#### [Required work]
From the data below, repeat exactly the lines from the line with "We had some" to the line with "### Code Smells and Refactoring", both included.

Collected data entries:
== Segment start ==
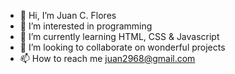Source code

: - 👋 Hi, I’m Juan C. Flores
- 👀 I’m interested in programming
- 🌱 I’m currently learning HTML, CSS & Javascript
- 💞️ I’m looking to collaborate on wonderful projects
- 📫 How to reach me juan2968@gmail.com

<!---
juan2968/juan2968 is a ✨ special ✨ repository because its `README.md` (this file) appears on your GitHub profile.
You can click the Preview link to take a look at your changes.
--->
== Segment end ==
== Segment start ==
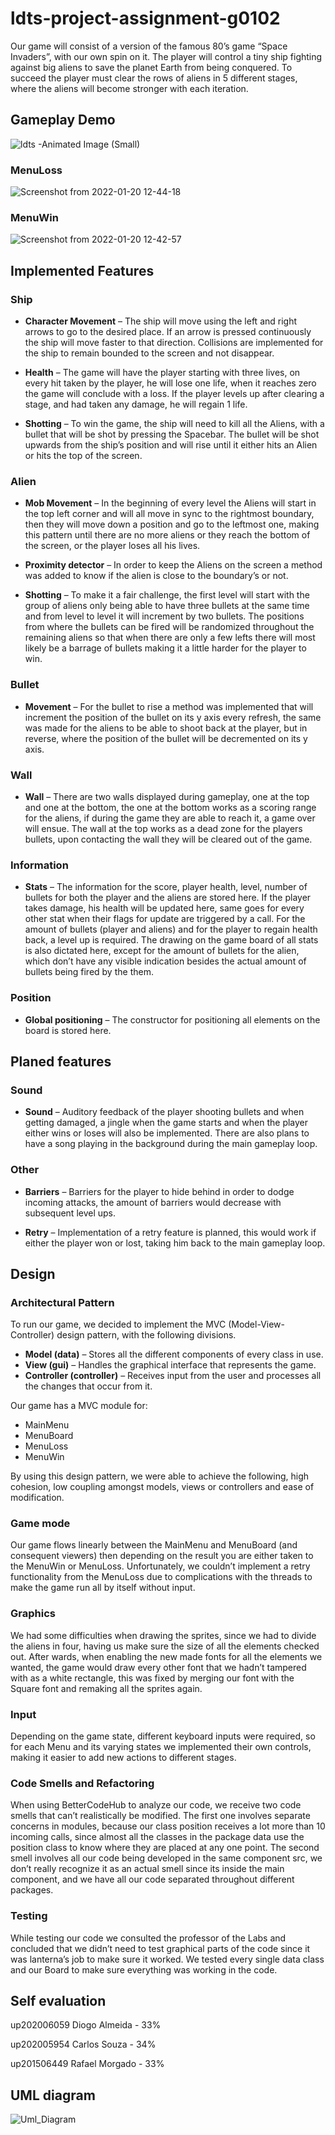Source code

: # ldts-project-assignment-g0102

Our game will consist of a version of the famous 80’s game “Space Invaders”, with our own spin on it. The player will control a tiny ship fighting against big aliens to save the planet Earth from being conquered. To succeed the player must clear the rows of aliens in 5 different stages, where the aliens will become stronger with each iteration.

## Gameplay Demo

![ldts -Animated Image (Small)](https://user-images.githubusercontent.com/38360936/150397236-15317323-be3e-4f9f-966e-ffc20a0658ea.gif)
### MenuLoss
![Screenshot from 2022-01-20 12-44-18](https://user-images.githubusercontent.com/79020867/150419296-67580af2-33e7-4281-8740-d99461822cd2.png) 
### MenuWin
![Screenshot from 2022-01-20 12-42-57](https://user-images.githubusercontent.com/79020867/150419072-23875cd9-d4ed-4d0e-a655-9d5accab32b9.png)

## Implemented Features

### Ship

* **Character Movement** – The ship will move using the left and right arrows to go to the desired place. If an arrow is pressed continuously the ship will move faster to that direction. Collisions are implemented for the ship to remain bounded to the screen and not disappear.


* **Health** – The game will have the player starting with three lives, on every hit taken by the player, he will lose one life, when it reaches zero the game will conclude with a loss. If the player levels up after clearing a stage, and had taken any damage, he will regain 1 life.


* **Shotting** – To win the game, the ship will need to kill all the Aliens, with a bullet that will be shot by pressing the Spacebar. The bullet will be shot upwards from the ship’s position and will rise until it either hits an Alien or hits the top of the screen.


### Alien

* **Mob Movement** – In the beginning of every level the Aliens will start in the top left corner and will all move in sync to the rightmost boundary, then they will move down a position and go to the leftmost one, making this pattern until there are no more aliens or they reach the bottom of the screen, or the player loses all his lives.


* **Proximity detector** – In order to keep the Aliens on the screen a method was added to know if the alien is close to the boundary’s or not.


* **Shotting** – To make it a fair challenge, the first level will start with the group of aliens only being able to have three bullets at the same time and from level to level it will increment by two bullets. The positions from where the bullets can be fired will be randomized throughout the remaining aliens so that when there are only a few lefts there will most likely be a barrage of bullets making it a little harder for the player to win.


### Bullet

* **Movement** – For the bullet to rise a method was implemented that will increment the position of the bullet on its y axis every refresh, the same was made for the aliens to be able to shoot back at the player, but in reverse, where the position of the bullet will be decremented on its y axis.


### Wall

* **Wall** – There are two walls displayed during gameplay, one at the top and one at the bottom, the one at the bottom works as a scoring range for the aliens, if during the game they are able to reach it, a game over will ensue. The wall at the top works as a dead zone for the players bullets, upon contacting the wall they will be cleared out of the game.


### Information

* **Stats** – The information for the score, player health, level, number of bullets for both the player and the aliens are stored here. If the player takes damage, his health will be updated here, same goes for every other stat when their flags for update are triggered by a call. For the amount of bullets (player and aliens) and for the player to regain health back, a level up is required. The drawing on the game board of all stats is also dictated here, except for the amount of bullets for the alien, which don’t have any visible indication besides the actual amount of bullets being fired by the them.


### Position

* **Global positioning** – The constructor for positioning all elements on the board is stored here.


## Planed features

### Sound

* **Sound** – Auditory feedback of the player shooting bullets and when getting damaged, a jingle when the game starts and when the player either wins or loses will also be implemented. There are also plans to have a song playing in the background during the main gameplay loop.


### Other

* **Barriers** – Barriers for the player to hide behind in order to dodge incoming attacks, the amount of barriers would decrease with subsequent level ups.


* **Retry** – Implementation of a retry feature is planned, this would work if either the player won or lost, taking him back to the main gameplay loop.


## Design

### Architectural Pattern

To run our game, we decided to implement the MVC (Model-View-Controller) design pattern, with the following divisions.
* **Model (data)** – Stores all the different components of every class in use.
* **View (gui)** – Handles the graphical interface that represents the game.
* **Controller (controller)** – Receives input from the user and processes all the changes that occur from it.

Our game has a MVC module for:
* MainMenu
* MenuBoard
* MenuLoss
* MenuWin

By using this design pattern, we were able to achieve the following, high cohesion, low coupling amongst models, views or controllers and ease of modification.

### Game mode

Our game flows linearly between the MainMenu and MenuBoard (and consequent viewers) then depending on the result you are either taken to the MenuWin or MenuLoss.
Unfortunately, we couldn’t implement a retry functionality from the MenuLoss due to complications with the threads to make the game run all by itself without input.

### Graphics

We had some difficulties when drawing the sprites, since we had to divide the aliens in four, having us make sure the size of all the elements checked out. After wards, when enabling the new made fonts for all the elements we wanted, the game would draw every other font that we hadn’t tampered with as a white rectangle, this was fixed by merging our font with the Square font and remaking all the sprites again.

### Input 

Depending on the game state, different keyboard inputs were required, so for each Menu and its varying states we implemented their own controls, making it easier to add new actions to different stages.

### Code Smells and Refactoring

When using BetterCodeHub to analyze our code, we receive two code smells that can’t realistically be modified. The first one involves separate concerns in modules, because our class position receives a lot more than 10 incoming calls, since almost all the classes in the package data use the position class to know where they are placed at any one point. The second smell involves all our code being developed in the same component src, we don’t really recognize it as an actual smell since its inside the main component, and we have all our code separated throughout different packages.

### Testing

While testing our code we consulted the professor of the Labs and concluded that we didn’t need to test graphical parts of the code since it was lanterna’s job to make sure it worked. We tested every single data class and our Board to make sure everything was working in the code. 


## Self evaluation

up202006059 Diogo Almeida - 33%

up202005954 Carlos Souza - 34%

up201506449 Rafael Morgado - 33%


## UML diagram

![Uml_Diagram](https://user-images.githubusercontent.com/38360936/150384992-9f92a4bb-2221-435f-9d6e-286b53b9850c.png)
== Segment end ==
#### [Answer box]
We had some difficulties when drawing the sprites, since we had to divide the aliens in four, having us make sure the size of all the elements checked out. After wards, when enabling the new made fonts for all the elements we wanted, the game would draw every other font that we hadn’t tampered with as a white rectangle, this was fixed by merging our font with the Square font and remaking all the sprites again.

### Input 

Depending on the game state, different keyboard inputs were required, so for each Menu and its varying states we implemented their own controls, making it easier to add new actions to different stages.

### Code Smells and Refactoring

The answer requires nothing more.